A downgrade of France may further complicate Europe’s efforts to stem the crisis by threatening the rating of the region’s bailout fund. The European Financial Stability Facility, which is funding rescue packages for Greece, Ireland and Portugal partially with bond sales, owes its AAA rating to guarantees from the euro region top-rated nations. A French downgrade may prompt investors to demand higher rates on the fund’s debt.
French President Nicolas Sarkozy has tried to minimize the potential impact of a downgrade, calling it “not insurmountable” in an interview published in Le Monde on Dec. 12, three days after an all-night summit in Brussels that he had said was the last chance to save the euro.
“If rating companies pull it, we’ll face the situation coolly and calmly,” Sarkozy told the newspaper. “It would be an additional difficulty but it’s not insurmountable. What is important is the credibility of our economic policy and our strategy of reducing spending.”

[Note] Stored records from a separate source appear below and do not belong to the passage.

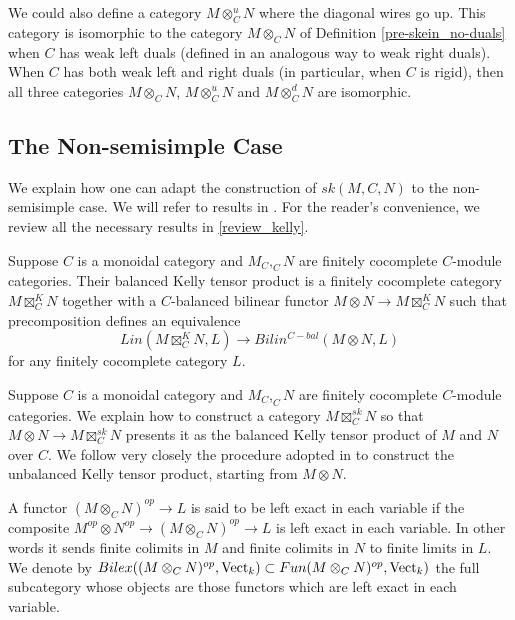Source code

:   \begin{remark}
   We could also define a category $M\otimes_C^u N$ where the diagonal wires go up. This category is isomorphic to the category $M\otimes_C N$ of Definition \ref{pre-skein_no-duals} when $C$ has weak left duals (defined in an analogous way to weak right duals). When $C$ has both weak left and right duals (in particular, when $C$ is rigid), then all three categories $M\otimes_C N$, $M\otimes^u_C N$ and $M\otimes_C^d N$ are isomorphic.\end{remark}

\subsection{The Non-semisimple Case} \label{section-nonsemisimple}

We explain how one can adapt the construction of $sk(M,C,N)$ to the non-semisimple case. We will refer to results in \cite{kelly/basic-concepts-enriched}. For the reader's convenience, we review all the necessary results in \ref{review_kelly}.

\begin{definition}
Suppose $C$ is a monoidal category and $M_C, _{C}N$ are finitely cocomplete $C$-module categories. Their balanced Kelly tensor product is a finitely cocomplete category $M\boxtimes^K_C N$ together with a $C$-balanced bilinear functor $M\otimes N\to M\boxtimes^K_C N$ such that precomposition defines an equivalence $$Lin(M\boxtimes^K_C N,L)\to Bilin^{C-bal}(M\otimes N, L)$$ for any finitely cocomplete category $L$.\end{definition}

Suppose $C$ is a monoidal category and $M_C, _{C}N$ are finitely cocomplete $C$-module categories. We explain how to construct a category $M\boxtimes_C^{sk}N$ so that $M\otimes N\to M\boxtimes_C^{sk}N$ presents it as the balanced Kelly tensor product of $M$ and $N$ over $C$. We follow very closely the procedure adopted in \cite{lopezfranco/tensor-products} to construct the unbalanced Kelly tensor product, starting from $M\otimes N$.

\begin{definition}

A functor $(M\otimes_C N)^{op}\to L$ is said to be left exact in each variable if the composite $M^{op}\otimes N^{op}\to (M\otimes_C N)^{op}\to L$ is left exact in each variable. In other words it sends finite colimits in $M$ and finite colimits in $N$ to finite limits in $L$. We denote by $Bilex((M\otimes_C N)^{op},\operatorname{Vect}_k)\subset Fun(M\otimes_C N)^{op},\operatorname{Vect}_k)$ the full subcategory whose objects are those functors which are left exact in each variable.
\end{definition}


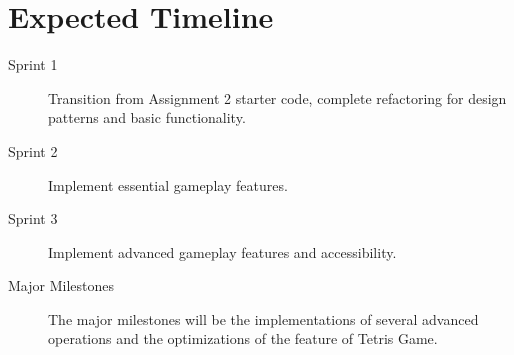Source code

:\documentclass{article}
\begin{document}
\clearpage

\section{Expected Timeline}

\begin{description}
\item[Sprint 1] Transition from Assignment 2 starter code, complete refactoring for design patterns and basic functionality.
\item[Sprint 2] Implement essential gameplay features.
\item[Sprint 3] Implement advanced gameplay features and accessibility.
\item[Major Milestones] The major milestones will be the implementations of several advanced operations and the optimizations of the feature of Tetris Game.
\end{description}

\begin{figure}[H]
    
\end{figure}
\end{document}
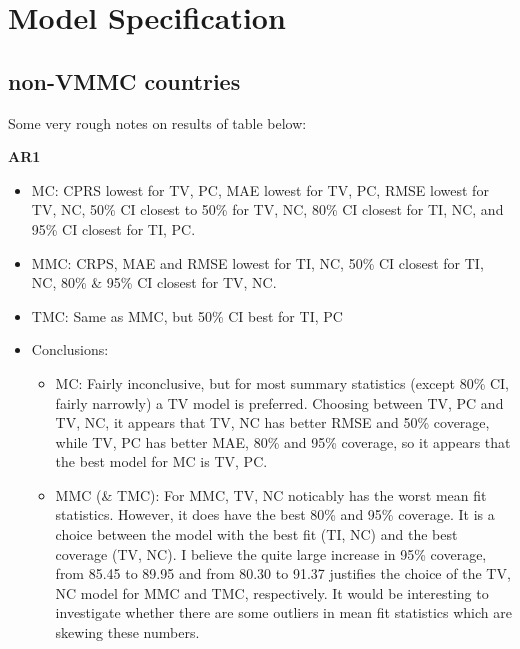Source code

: \documentclass{article}
\begin{document}
\section{Model Specification}
\label{sec:org8802288}

\subsection{non-VMMC countries}
\label{sec:org09db5e8}


Some very rough notes on results of table below:

\textbf{AR1}
\begin{itemize}
    \item MC: CPRS lowest for TV, PC, MAE lowest for TV, PC, RMSE lowest for TV, NC, 50\% CI closest to 50\% for TV, NC, 80\% CI closest for TI, NC, and 95\% CI closest for TI, PC.
    \item MMC: CRPS, MAE and RMSE lowest for TI, NC, 50\% CI closest for TI, NC, 80\% & 95\% CI closest for TV, NC.
    \item TMC: Same as MMC, but 50\% CI best for TI, PC 
    \item Conclusions:
    \begin{itemize}
        \item MC: Fairly inconclusive, but for most summary statistics (except 80\% CI, fairly narrowly) a TV model is preferred. Choosing between TV, PC and TV, NC, %
        it appears that TV, NC has better RMSE and 50\% coverage, while TV, PC has better MAE, 80\% and 95\% coverage, so it appears that the best model for MC is TV, PC.
        \item MMC (\& TMC): 
        For MMC, TV, NC noticably has the worst mean fit statistics. However, it does have the best 80\% and 95\% coverage. It is a choice between the model with the best fit (TI, NC) and the best coverage (TV, NC). I believe the quite large increase in 95\% coverage, from 85.45 to 89.95 and from 80.30 to 91.37 justifies the choice of the TV, NC model for MMC and TMC, respectively. It would be interesting to investigate whether there are some outliers in mean fit statistics which are skewing these numbers. 

\end{itemize}
\end{itemize}
\end{document}
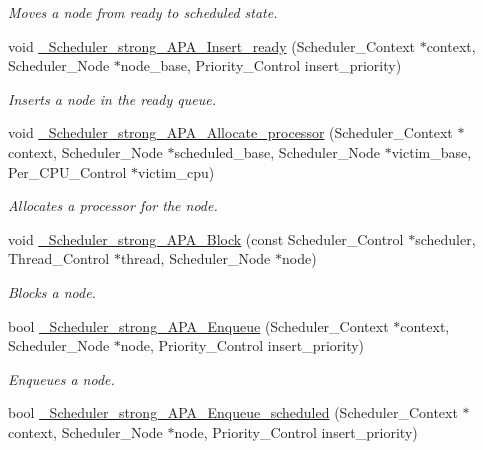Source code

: \begin{DoxyCompactItemize}
\begin{DoxyCompactList}\small\item\em Moves a node from ready to scheduled state. \end{DoxyCompactList}\item 
void \hyperlink{group__RTEMSScoreSchedulerStrongAPA_ga5a79348c507857c0a09abdace0fb6998}{\+\_\+\+Scheduler\+\_\+strong\+\_\+\+A\+P\+A\+\_\+\+Insert\+\_\+ready} (Scheduler\+\_\+\+Context $\ast$context, Scheduler\+\_\+\+Node $\ast$node\+\_\+base, Priority\+\_\+\+Control insert\+\_\+priority)
\begin{DoxyCompactList}\small\item\em Inserts a node in the ready queue. \end{DoxyCompactList}\item 
void \hyperlink{group__RTEMSScoreSchedulerStrongAPA_gae011d69d2355e74ed27d606f79a3a954}{\+\_\+\+Scheduler\+\_\+strong\+\_\+\+A\+P\+A\+\_\+\+Allocate\+\_\+processor} (Scheduler\+\_\+\+Context $\ast$context, Scheduler\+\_\+\+Node $\ast$scheduled\+\_\+base, Scheduler\+\_\+\+Node $\ast$victim\+\_\+base, Per\+\_\+\+C\+P\+U\+\_\+\+Control $\ast$victim\+\_\+cpu)
\begin{DoxyCompactList}\small\item\em Allocates a processor for the node. \end{DoxyCompactList}\item 
void \hyperlink{group__RTEMSScoreSchedulerStrongAPA_gae7875a7e75f2615c6603155126d437db}{\+\_\+\+Scheduler\+\_\+strong\+\_\+\+A\+P\+A\+\_\+\+Block} (const Scheduler\+\_\+\+Control $\ast$scheduler, Thread\+\_\+\+Control $\ast$thread, Scheduler\+\_\+\+Node $\ast$node)
\begin{DoxyCompactList}\small\item\em Blocks a node. \end{DoxyCompactList}\item 
bool \hyperlink{group__RTEMSScoreSchedulerStrongAPA_ga1cf4d5dd4a1c9ccec8f78e5d6880c0d0}{\+\_\+\+Scheduler\+\_\+strong\+\_\+\+A\+P\+A\+\_\+\+Enqueue} (Scheduler\+\_\+\+Context $\ast$context, Scheduler\+\_\+\+Node $\ast$node, Priority\+\_\+\+Control insert\+\_\+priority)
\begin{DoxyCompactList}\small\item\em Enqueues a node. \end{DoxyCompactList}\item 
bool \hyperlink{group__RTEMSScoreSchedulerStrongAPA_gaaed11d4bb8de23df31deed2551fb7034}{\+\_\+\+Scheduler\+\_\+strong\+\_\+\+A\+P\+A\+\_\+\+Enqueue\+\_\+scheduled} (Scheduler\+\_\+\+Context $\ast$context, Scheduler\+\_\+\+Node $\ast$node, Priority\+\_\+\+Control insert\+\_\+priority)

\end{DoxyCompactItemize}
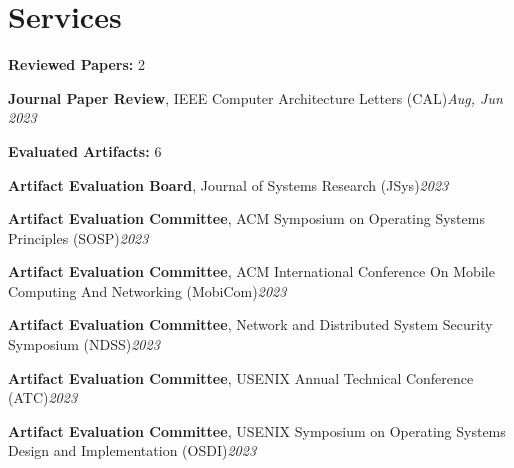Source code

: \documentclass[letterpaper,11pt]{article}
\makeatletter
\newcommand{\resumeItem}[1]{
  \item\small{
    {#1 \vspace{-2pt}}
  }
}
\newcommand{\resumeProjectHeading}[2]{
    \vspace{-2pt}\item
    \begin{tabular*}{0.97\textwidth}{l@{\extracolsep{\fill}}r}
      \small#1 & #2 \\
    \end{tabular*}\vspace{-7pt}
}
\newcommand{\resumeSubHeadingListStart}{\begin{itemize}[leftmargin=0.15in, label={}]}
\newcommand{\resumeSubHeadingListEnd}{\end{itemize}}
\newcommand{\resumeItemListStart}{\begin{itemize}}
\newcommand{\resumeItemListEnd}{\end{itemize}\vspace{-5pt}}
\makeatother
\begin{document}
      

\section{Services}
  \vspace{2pt}
  \resumeSubHeadingListStart
    \small{\item{
        \textbf{\large Reviewed Papers:} {\large 2}\hfill \\ \vspace{3pt}
    
        \textbf{Journal Paper Review}, IEEE Computer Architecture Letters (CAL)\hfill \textit{Aug, Jun 2023} \\ \vspace{5pt}

        \textbf{\large Evaluated Artifacts:} {\large 6}\hfill \\ \vspace{3pt}

        \textbf{Artifact Evaluation Board}, Journal of Systems Research (JSys)\hfill \textit{2023} \\ \vspace{3pt}

        \textbf{Artifact Evaluation Committee}, ACM Symposium on Operating Systems Principles (SOSP)\hfill \textit{2023} \\ \vspace{3pt}

        \textbf{Artifact Evaluation Committee}, ACM International Conference On Mobile Computing And Networking (MobiCom)\hfill \textit{2023} \\ \vspace{3pt}

        \textbf{Artifact Evaluation Committee}, Network and Distributed System Security Symposium (NDSS)\hfill \textit{2023} \\ \vspace{3pt}
    
        \textbf{Artifact Evaluation Committee}, USENIX Annual Technical Conference (ATC)\hfill \textit{2023} \\ \vspace{3pt}
        
        \textbf{Artifact Evaluation Committee}, USENIX Symposium on Operating Systems Design and Implementation (OSDI)\hfill \textit{2023} \\ \vspace{3pt}
    }}
  \resumeSubHeadingListEnd
\end{document}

Sarkozy’s spokesman Franck Louvrier declined to comment on reports today that the government has been notified by S&P of a cut in the country’s rating.
The downgrade would come amid signs that France is slipping into a recession, complicating Sarkozy’s bid for re-election in voting in April and May.
Sarkozy, who has sought to protect his government’s creditworthiness by announcing tax increases and spending cuts, has attempted to position himself as the most credible candidate on economic matters.
Those austerity measures are contributing to the slowdown in France. The economy probably shrank 0.2 percent in the fourth quarter and will contract 0.1 percent in the first three months, the national statistics institute Insee said on Dec. 16.
Sarkozy trails his main rival, Socialist Party candidate Francois Hollande, by about 14 points in voting intention for the second round of the election, according to a BVA poll for Le Parisien newspaper published Jan. 9.
S&P first placed the ratings of 15 euro nations, including AAA-rated Germany and France, on review for possible downgrade on Dec. 5 pending an assessment of the summit. EU leaders, in their fifth attempt to come up with a comprehensive solution to end the debt crisis, agreed at the Dec. 9 summit to forge a tighter fiscal union, shore up its bailout funds and tighten rules to curb future debts.
Moody’s Investors Service followed on Dec. 12, saying it would review the ratings of all European Union countries after the summit failed to produce “decisive policy measures” to end the region’s debt turmoil. Fitch Ratings on Dec. 16 lowered its outlook on France and put all the euro-region’s non-AAA rated countries on review for possible downgrade. Fitch then offered France some relief on Jan. 10 when it said that it did not expect to cut the country’s top rating this year.